Root cause. Parquet's automatic schema inference produces incompatible types when a column is uniformly null in one shard but populated in another.
Fix. Replace concatenate_datasets(data_list) with _align_and_concatenate(data_list), which materializes every dataset to a list of dicts first and then re-creates a single unified Dataset with a consistent schema.
Upstream candidate fix. Cast all datasets to a common schema before concatenation, or switch to interleave_datasets.
Problem. When the messages column is stored as a JSON string (a common workaround for parquet's nested-schema issues), lmms-engine's loader crashes because it expects a list/dict.

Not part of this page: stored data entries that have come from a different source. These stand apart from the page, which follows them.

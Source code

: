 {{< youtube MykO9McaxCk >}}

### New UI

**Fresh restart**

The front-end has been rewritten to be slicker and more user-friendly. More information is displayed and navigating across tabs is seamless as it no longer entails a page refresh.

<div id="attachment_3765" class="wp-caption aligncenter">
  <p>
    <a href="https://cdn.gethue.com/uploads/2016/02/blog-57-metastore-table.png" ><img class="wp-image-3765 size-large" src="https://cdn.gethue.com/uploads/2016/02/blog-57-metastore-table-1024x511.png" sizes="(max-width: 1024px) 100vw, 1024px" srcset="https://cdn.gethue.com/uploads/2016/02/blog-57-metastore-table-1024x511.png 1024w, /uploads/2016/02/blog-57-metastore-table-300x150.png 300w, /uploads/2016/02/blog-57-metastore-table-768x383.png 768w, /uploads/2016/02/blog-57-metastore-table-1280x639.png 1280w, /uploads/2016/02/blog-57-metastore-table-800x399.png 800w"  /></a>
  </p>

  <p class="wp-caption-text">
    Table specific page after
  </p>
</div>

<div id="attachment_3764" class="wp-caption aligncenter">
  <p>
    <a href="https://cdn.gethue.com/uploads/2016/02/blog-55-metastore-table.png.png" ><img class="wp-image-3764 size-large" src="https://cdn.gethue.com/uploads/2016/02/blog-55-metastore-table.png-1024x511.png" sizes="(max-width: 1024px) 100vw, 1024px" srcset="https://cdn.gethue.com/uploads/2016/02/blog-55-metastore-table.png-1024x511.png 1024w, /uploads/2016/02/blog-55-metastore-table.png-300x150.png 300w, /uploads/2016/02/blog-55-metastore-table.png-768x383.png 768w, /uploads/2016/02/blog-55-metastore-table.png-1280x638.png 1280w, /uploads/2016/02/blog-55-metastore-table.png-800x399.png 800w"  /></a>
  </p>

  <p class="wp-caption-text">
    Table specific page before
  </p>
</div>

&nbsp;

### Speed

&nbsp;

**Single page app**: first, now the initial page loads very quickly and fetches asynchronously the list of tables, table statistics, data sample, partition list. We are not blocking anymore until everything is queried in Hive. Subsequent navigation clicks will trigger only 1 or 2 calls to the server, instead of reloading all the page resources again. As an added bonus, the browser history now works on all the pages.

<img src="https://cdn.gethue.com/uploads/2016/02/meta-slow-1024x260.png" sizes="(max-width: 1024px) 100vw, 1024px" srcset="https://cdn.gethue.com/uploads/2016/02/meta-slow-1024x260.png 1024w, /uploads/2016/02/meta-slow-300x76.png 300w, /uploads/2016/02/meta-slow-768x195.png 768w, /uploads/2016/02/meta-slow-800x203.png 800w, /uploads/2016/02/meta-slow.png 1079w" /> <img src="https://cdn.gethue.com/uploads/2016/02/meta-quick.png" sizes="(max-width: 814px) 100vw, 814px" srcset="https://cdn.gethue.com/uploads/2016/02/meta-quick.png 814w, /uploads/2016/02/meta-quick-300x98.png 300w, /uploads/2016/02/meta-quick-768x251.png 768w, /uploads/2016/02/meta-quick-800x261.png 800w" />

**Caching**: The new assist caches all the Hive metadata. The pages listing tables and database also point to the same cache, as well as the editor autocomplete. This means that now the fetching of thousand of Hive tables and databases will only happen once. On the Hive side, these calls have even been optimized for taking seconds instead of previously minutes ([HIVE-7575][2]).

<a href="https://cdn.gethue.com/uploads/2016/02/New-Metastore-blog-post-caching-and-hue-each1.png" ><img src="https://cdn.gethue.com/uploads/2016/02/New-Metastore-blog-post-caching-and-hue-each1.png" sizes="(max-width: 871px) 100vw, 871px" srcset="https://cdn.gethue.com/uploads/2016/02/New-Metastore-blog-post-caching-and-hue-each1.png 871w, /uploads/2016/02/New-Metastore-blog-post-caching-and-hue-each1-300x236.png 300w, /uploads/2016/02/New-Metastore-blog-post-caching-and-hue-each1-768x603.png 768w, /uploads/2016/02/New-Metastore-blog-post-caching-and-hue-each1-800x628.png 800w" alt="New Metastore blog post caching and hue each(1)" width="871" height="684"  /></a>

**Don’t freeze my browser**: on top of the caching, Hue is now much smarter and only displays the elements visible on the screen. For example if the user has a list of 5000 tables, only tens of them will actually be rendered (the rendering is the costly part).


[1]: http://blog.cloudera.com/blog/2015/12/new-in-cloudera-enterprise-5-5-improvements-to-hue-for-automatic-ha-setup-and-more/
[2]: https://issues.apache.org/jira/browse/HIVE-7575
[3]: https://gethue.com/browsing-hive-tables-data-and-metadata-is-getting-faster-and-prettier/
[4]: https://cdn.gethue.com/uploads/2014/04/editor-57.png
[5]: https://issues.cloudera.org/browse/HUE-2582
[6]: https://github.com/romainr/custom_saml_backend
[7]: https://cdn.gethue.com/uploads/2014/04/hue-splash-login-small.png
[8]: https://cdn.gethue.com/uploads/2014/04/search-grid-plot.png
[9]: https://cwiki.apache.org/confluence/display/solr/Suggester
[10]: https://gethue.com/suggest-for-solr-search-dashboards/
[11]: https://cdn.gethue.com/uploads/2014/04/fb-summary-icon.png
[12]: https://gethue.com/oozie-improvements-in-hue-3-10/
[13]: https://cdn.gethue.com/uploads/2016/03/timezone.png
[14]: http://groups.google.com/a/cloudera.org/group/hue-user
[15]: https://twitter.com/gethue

Fix. Decode the JSON-string form lazily in load_from_json():
if isinstance(messages, str):
messages = json.loads(messages)Upstream candidate fix. Native support for JSON-string-encoded messages in the loader.
Same bug as #2, applied to vision_iterable_dataset.py for the parallel non-Qwen-3-VL code path.
requirements/sft.lock pins qwen-vl-utils==0.0.14. Versions ≤ 0.0.11 lack the return_video_metadata parameter the processor pipeline depends on; this is a transitive dependency change, not an lmms-engine source patch.
The vendored paravt/sft/lmms-engine/ drops upstream docs/ (Sphinx sources) and examples/ (per-model training scripts), neither of which is exercised by the ParaVT pipeline. The full upstream tree is preserved on the paravt-full branch and at https://github.com/EvolvingLMMs-Lab/lmms-engine.